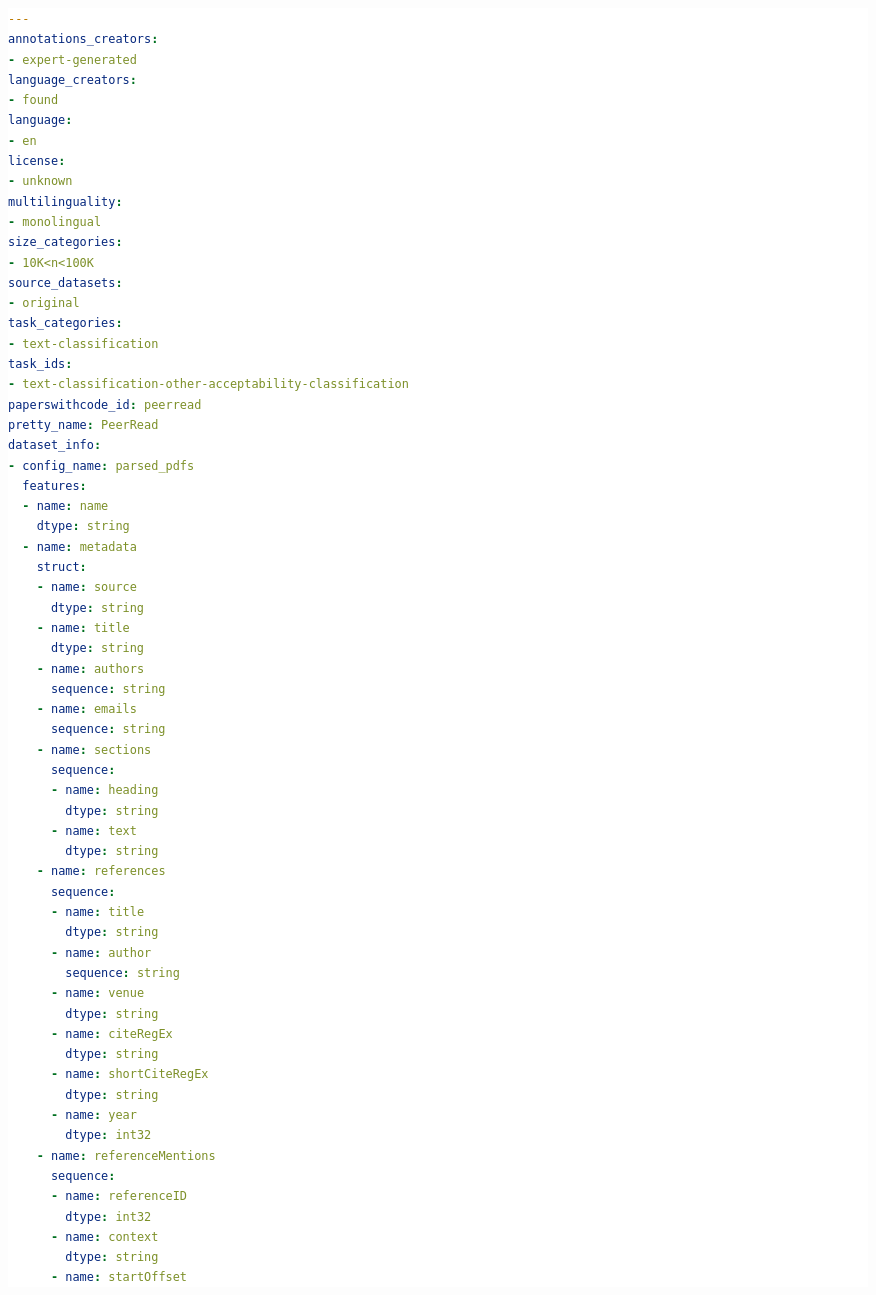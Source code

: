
 ```yaml
---
annotations_creators:
- expert-generated
language_creators:
- found
language:
- en
license:
- unknown
multilinguality:
- monolingual
size_categories:
- 10K<n<100K
source_datasets:
- original
task_categories:
- text-classification
task_ids:
- text-classification-other-acceptability-classification
paperswithcode_id: peerread
pretty_name: PeerRead
dataset_info:
- config_name: parsed_pdfs
  features:
  - name: name
    dtype: string
  - name: metadata
    struct:
    - name: source
      dtype: string
    - name: title
      dtype: string
    - name: authors
      sequence: string
    - name: emails
      sequence: string
    - name: sections
      sequence:
      - name: heading
        dtype: string
      - name: text
        dtype: string
    - name: references
      sequence:
      - name: title
        dtype: string
      - name: author
        sequence: string
      - name: venue
        dtype: string
      - name: citeRegEx
        dtype: string
      - name: shortCiteRegEx
        dtype: string
      - name: year
        dtype: int32
    - name: referenceMentions
      sequence:
      - name: referenceID
        dtype: int32
      - name: context
        dtype: string
      - name: startOffset
```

## About this task
Give back all entries exactly. No pictures belong in the copy.

## Your solution
Source code

:
 ```yaml
---
annotations_creators:
- expert-generated
language_creators:
- found
language:
- en
license:
- unknown
multilinguality:
- monolingual
size_categories:
- 10K<n<100K
source_datasets:
- original
task_categories:
- text-classification
task_ids:
- text-classification-other-acceptability-classification
paperswithcode_id: peerread
pretty_name: PeerRead
dataset_info:
- config_name: parsed_pdfs
  features:
  - name: name
    dtype: string
  - name: metadata
    struct:
    - name: source
      dtype: string
    - name: title
      dtype: string
    - name: authors
      sequence: string
    - name: emails
      sequence: string
    - name: sections
      sequence:
      - name: heading
        dtype: string
      - name: text
        dtype: string
    - name: references
      sequence:
      - name: title
        dtype: string
      - name: author
        sequence: string
      - name: venue
        dtype: string
      - name: citeRegEx
        dtype: string
      - name: shortCiteRegEx
        dtype: string
      - name: year
        dtype: int32
    - name: referenceMentions
      sequence:
      - name: referenceID
        dtype: int32
      - name: context
        dtype: string
      - name: startOffset
```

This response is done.